TASK OBJECTIVE → The listing that follows must be retyped exactly, without its pictures.

------------------------------------------------

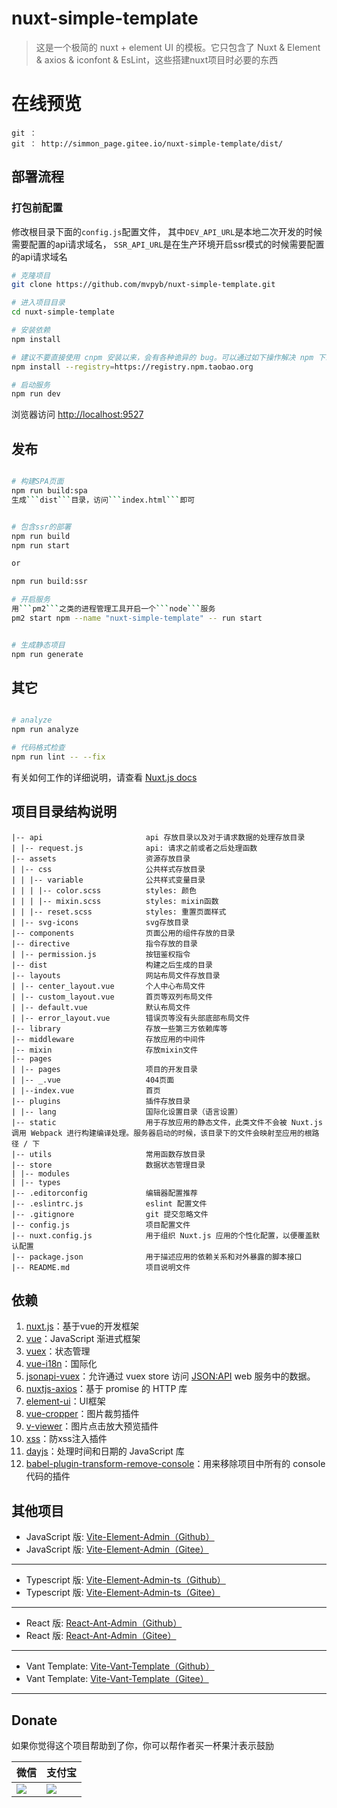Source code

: 

# nuxt-simple-template

> 这是一个极简的 nuxt + element UI 的模板。它只包含了 Nuxt & Element & axios & iconfont & EsLint，这些搭建nuxt项目时必要的东西

# 在线预览 

    git ： 
    git ： http://simmon_page.gitee.io/nuxt-simple-template/dist/


## 部署流程

### 打包前配置

修改根目录下面的```config.js```配置文件，
其中```DEV_API_URL```是本地二次开发的时候需要配置的api请求域名，
```SSR_API_URL```是在生产环境开启ssr模式的时候需要配置的api请求域名

```bash
# 克隆项目
git clone https://github.com/mvpyb/nuxt-simple-template.git

# 进入项目目录
cd nuxt-simple-template

# 安装依赖
npm install

# 建议不要直接使用 cnpm 安装以来，会有各种诡异的 bug。可以通过如下操作解决 npm 下载速度慢的问题
npm install --registry=https://registry.npm.taobao.org

# 启动服务
npm run dev


```

浏览器访问 [http://localhost:9527](http://localhost:9527)

## 发布

```bash

# 构建SPA页面
npm run build:spa
生成```dist```目录，访问```index.html```即可


# 包含ssr的部署
npm run build
npm run start

or

npm run build:ssr

# 开启服务
用```pm2```之类的进程管理工具开启一个```node```服务
pm2 start npm --name "nuxt-simple-template" -- run start


# 生成静态项目
npm run generate

```

## 其它

```bash

# analyze
npm run analyze

# 代码格式检查
npm run lint -- --fix

```

有关如何工作的详细说明，请查看 [Nuxt.js docs](https://nuxtjs.org)



## 项目目录结构说明
```
|-- api                       api 存放目录以及对于请求数据的处理存放目录
| |-- request.js              api: 请求之前或者之后处理函数
|-- assets                    资源存放目录
| |-- css                     公共样式存放目录
| | |-- variable              公共样式变量目录
| | | |-- color.scss          styles: 颜色
| | | |-- mixin.scss          styles: mixin函数
| | |-- reset.scss            styles: 重置页面样式
| |-- svg-icons               svg存放目录
|-- components                页面公用的组件存放的目录
|-- directive                 指令存放的目录
| |-- permission.js           按钮鉴权指令
|-- dist                      构建之后生成的目录
|-- layouts                   网站布局文件存放目录
| |-- center_layout.vue       个人中心布局文件
| |-- custom_layout.vue       首页等双列布局文件
| |-- default.vue             默认布局文件
| |-- error_layout.vue        错误页等没有头部底部布局文件
|-- library                   存放一些第三方依赖库等
|-- middleware                存放应用的中间件
|-- mixin                     存放mixin文件
|-- pages                   
| |-- pages                   项目的开发目录
| |-- _.vue                   404页面
| |--index.vue                首页
|-- plugins                   插件存放目录
| |-- lang                    国际化设置目录（语言设置）
|-- static                    用于存放应用的静态文件，此类文件不会被 Nuxt.js 调用 Webpack 进行构建编译处理。服务器启动的时候，该目录下的文件会映射至应用的根路径 / 下
|-- utils                     常用函数存放目录
|-- store                     数据状态管理目录
| |-- modules
| |-- types
|-- .editorconfig             编辑器配置推荐
|-- .eslintrc.js              eslint 配置文件
|-- .gitignore                git 提交忽略文件
|-- config.js                 项目配置文件
|-- nuxt.config.js            用于组织 Nuxt.js 应用的个性化配置，以便覆盖默认配置
|-- package.json              用于描述应用的依赖关系和对外暴露的脚本接口
|-- README.md                 项目说明文件
```

## 依赖
1. [nuxt.js](https://nuxtjs.org/)：基于vue的开发框架
2. [vue](https://cn.vuejs.org/index.html)：JavaScript 渐进式框架
3. [vuex](https://vuex.vuejs.org/zh/)：状态管理
4. [vue-i18n](https://kazupon.github.io/vue-i18n/zh/)：国际化
5. [jsonapi-vuex](https://github.com/mrichar1/jsonapi-vuex)：允许通过 vuex store 访问 [JSON:API](https://jsonapi.org/) web 服务中的数据。
6. [nuxtjs-axios](http://www.axios-js.com/zh-cn/docs/nuxtjs-axios.html)：基于 promise 的 HTTP 库
7. [element-ui](https://element.eleme.cn/)：UI框架
8. [vue-cropper](https://www.npmjs.com/package/cropperjs)：图片裁剪插件
9. [v-viewer](https://github.com/mirari/v-viewer)：图片点击放大预览插件
10. [xss](https://www.npmjs.com/package/xss)：防xss注入插件
11. [dayjs](https://www.npmjs.com/package/dayjs)：处理时间和日期的 JavaScript 库
12. [babel-plugin-transform-remove-console](https://www.npmjs.com/package/babel-plugin-transform-remove-console)：用来移除项目中所有的 console 代码的插件

## 其他项目

- JavaScript 版: [Vite-Element-Admin（Github）](https://github.com/mvpyb/vite-element-admin) 
- JavaScript 版: [Vite-Element-Admin（Gitee）](https://gitee.com/simmon_page/vite-element-admin-ts) 

---

- Typescript 版: [Vite-Element-Admin-ts（Github）](https://github.com/mvpyb/vite-element-admin-ts)
- Typescript 版: [Vite-Element-Admin-ts（Gitee）](https://github.com/mvpyb/vite-element-admin-ts)

---

- React 版: [React-Ant-Admin（Github）](https://github.com/mvpyb/react-ant-admin)
- React 版: [React-Ant-Admin（Gitee）](https://gitee.com/simmon_page/react-antd-admin)

---

- Vant Template: [Vite-Vant-Template（Github）](https://github.com/mvpyb/vite-vant-template)
- Vant Template: [Vite-Vant-Template（Gitee）](https://gitee.com/simmon_page/vite-vant-template)

---


## Donate

如果你觉得这个项目帮助到了你，你可以帮作者买一杯果汁表示鼓励 

| 微信 | 支付宝 |
| ------ | ------- |
| [![](http://pic.yupoo.com/454539387/193bac45/70a463c6.png)](bitcoin:)<br /></center> |[![](http://pic.yupoo.com/454539387/42d4b71d/2cb80871.png)](bitcoin:)<br /></center> |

------------------------------------------------

OUTPUT FOR THIS TASK →
Source code

: 

# nuxt-simple-template

> 这是一个极简的 nuxt + element UI 的模板。它只包含了 Nuxt & Element & axios & iconfont & EsLint，这些搭建nuxt项目时必要的东西

# 在线预览 

    git ： 
    git ： http://simmon_page.gitee.io/nuxt-simple-template/dist/


## 部署流程

### 打包前配置

修改根目录下面的```config.js```配置文件，
其中```DEV_API_URL```是本地二次开发的时候需要配置的api请求域名，
```SSR_API_URL```是在生产环境开启ssr模式的时候需要配置的api请求域名

```bash
# 克隆项目
git clone https://github.com/mvpyb/nuxt-simple-template.git

# 进入项目目录
cd nuxt-simple-template

# 安装依赖
npm install

# 建议不要直接使用 cnpm 安装以来，会有各种诡异的 bug。可以通过如下操作解决 npm 下载速度慢的问题
npm install --registry=https://registry.npm.taobao.org

# 启动服务
npm run dev


```

浏览器访问 [http://localhost:9527](http://localhost:9527)

## 发布

```bash

# 构建SPA页面
npm run build:spa
生成```dist```目录，访问```index.html```即可


# 包含ssr的部署
npm run build
npm run start

or

npm run build:ssr

# 开启服务
用```pm2```之类的进程管理工具开启一个```node```服务
pm2 start npm --name "nuxt-simple-template" -- run start


# 生成静态项目
npm run generate

```

## 其它

```bash

# analyze
npm run analyze

# 代码格式检查
npm run lint -- --fix

```

有关如何工作的详细说明，请查看 [Nuxt.js docs](https://nuxtjs.org)



## 项目目录结构说明
```
|-- api                       api 存放目录以及对于请求数据的处理存放目录
| |-- request.js              api: 请求之前或者之后处理函数
|-- assets                    资源存放目录
| |-- css                     公共样式存放目录
| | |-- variable              公共样式变量目录
| | | |-- color.scss          styles: 颜色
| | | |-- mixin.scss          styles: mixin函数
| | |-- reset.scss            styles: 重置页面样式
| |-- svg-icons               svg存放目录
|-- components                页面公用的组件存放的目录
|-- directive                 指令存放的目录
| |-- permission.js           按钮鉴权指令
|-- dist                      构建之后生成的目录
|-- layouts                   网站布局文件存放目录
| |-- center_layout.vue       个人中心布局文件
| |-- custom_layout.vue       首页等双列布局文件
| |-- default.vue             默认布局文件
| |-- error_layout.vue        错误页等没有头部底部布局文件
|-- library                   存放一些第三方依赖库等
|-- middleware                存放应用的中间件
|-- mixin                     存放mixin文件
|-- pages                   
| |-- pages                   项目的开发目录
| |-- _.vue                   404页面
| |--index.vue                首页
|-- plugins                   插件存放目录
| |-- lang                    国际化设置目录（语言设置）
|-- static                    用于存放应用的静态文件，此类文件不会被 Nuxt.js 调用 Webpack 进行构建编译处理。服务器启动的时候，该目录下的文件会映射至应用的根路径 / 下
|-- utils                     常用函数存放目录
|-- store                     数据状态管理目录
| |-- modules
| |-- types
|-- .editorconfig             编辑器配置推荐
|-- .eslintrc.js              eslint 配置文件
|-- .gitignore                git 提交忽略文件
|-- config.js                 项目配置文件
|-- nuxt.config.js            用于组织 Nuxt.js 应用的个性化配置，以便覆盖默认配置
|-- package.json              用于描述应用的依赖关系和对外暴露的脚本接口
|-- README.md                 项目说明文件
```

## 依赖
1. [nuxt.js](https://nuxtjs.org/)：基于vue的开发框架
2. [vue](https://cn.vuejs.org/index.html)：JavaScript 渐进式框架
3. [vuex](https://vuex.vuejs.org/zh/)：状态管理
4. [vue-i18n](https://kazupon.github.io/vue-i18n/zh/)：国际化
5. [jsonapi-vuex](https://github.com/mrichar1/jsonapi-vuex)：允许通过 vuex store 访问 [JSON:API](https://jsonapi.org/) web 服务中的数据。
6. [nuxtjs-axios](http://www.axios-js.com/zh-cn/docs/nuxtjs-axios.html)：基于 promise 的 HTTP 库
7. [element-ui](https://element.eleme.cn/)：UI框架
8. [vue-cropper](https://www.npmjs.com/package/cropperjs)：图片裁剪插件
9. [v-viewer](https://github.com/mirari/v-viewer)：图片点击放大预览插件
10. [xss](https://www.npmjs.com/package/xss)：防xss注入插件
11. [dayjs](https://www.npmjs.com/package/dayjs)：处理时间和日期的 JavaScript 库
12. [babel-plugin-transform-remove-console](https://www.npmjs.com/package/babel-plugin-transform-remove-console)：用来移除项目中所有的 console 代码的插件

## 其他项目

- JavaScript 版: [Vite-Element-Admin（Github）](https://github.com/mvpyb/vite-element-admin) 
- JavaScript 版: [Vite-Element-Admin（Gitee）](https://gitee.com/simmon_page/vite-element-admin-ts) 

---

- Typescript 版: [Vite-Element-Admin-ts（Github）](https://github.com/mvpyb/vite-element-admin-ts)
- Typescript 版: [Vite-Element-Admin-ts（Gitee）](https://github.com/mvpyb/vite-element-admin-ts)

---

- React 版: [React-Ant-Admin（Github）](https://github.com/mvpyb/react-ant-admin)
- React 版: [React-Ant-Admin（Gitee）](https://gitee.com/simmon_page/react-antd-admin)

---

- Vant Template: [Vite-Vant-Template（Github）](https://github.com/mvpyb/vite-vant-template)
- Vant Template: [Vite-Vant-Template（Gitee）](https://gitee.com/simmon_page/vite-vant-template)

---


## Donate

如果你觉得这个项目帮助到了你，你可以帮作者买一杯果汁表示鼓励 

| 微信 | 支付宝 |
| ------ | ------- |
| [![](http://pic.yupoo.com/454539387/193bac45/70a463c6.png)](bitcoin:)<br /></center> |[![](http://pic.yupoo.com/454539387/42d4b71d/2cb80871.png)](bitcoin:)<br /></center> |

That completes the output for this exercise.